= S11D =

Iron ore mine in Brazil

S11D, or Serra Sul, is an iron ore mining project undertaken by Vale in Serra dos Carajás, Brazil. It is the largest iron ore mine project in the world, at 90 million tonnes per year.

==Project==
The project is a $19.5 billion investment, which is key to Vale's future. Production began in December 2016, and the first ore was loaded on ships in January 2017. Production will reach 90 million tonnes of iron ore by 2018, but the transport infrastructure built as part of the S11D project will also support 230 Mt/y of production from other mines to the northeast near Carajas.

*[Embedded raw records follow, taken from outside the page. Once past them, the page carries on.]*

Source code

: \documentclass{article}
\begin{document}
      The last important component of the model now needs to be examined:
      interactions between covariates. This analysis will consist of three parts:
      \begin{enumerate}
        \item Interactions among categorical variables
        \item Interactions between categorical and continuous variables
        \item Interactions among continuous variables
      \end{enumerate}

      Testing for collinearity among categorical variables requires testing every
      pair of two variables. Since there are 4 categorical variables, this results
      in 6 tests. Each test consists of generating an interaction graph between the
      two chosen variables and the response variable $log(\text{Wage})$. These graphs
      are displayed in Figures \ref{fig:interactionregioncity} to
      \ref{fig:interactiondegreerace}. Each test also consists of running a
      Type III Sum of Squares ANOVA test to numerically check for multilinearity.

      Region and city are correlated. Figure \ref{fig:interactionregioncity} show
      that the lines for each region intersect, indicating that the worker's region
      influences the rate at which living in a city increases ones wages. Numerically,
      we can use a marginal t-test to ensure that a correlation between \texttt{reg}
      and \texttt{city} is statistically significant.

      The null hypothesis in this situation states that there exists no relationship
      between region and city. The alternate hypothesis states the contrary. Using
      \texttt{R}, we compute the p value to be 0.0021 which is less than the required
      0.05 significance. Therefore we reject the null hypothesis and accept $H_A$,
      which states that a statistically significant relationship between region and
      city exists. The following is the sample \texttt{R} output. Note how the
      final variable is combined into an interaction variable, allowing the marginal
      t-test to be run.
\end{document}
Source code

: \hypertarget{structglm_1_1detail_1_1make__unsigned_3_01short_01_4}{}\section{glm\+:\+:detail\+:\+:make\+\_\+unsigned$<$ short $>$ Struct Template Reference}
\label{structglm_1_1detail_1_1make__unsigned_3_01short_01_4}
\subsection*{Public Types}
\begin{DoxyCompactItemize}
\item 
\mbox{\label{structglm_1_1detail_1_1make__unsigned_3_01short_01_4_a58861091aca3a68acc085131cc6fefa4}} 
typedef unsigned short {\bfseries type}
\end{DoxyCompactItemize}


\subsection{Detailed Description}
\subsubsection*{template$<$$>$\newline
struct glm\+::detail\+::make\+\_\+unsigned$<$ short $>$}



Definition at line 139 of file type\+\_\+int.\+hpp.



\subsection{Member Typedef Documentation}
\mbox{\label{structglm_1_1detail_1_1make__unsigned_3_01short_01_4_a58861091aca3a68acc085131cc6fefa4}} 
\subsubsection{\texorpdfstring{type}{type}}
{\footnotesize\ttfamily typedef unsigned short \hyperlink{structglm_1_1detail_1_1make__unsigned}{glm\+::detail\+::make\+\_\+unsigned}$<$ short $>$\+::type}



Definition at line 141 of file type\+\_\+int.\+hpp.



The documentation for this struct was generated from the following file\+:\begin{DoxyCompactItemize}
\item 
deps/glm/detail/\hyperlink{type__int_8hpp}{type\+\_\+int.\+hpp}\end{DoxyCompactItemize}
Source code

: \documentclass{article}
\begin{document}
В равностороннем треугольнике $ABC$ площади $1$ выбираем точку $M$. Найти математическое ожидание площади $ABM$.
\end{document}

S11D will use truckless mining; shovels and mobile crushers will work at the mine face and feed directly onto conveyor belts, which take the ore to processing facilities. This lowers environmental impact and also mitigates the difficulty of finding many skilled staff in a remote area. Iron ore will be transported by rail to the Ponta da Madeira port terminal, which is being expanded to handle a very large increase in iron ore shipments. 504 km of new railway is being built, along with upgrades to 226 km of rail already serving the Carajas mines. It is one of the world's largest mines.

==Location==
The mine is located in the mining concession area of the Carajás National Forest, accessible via road from Canaã dos Carajás in the Pará region of Brazil. The site has one of the world's richest ore bodies, with over 4 billion tonnes of reserves and ferrous content around 67%.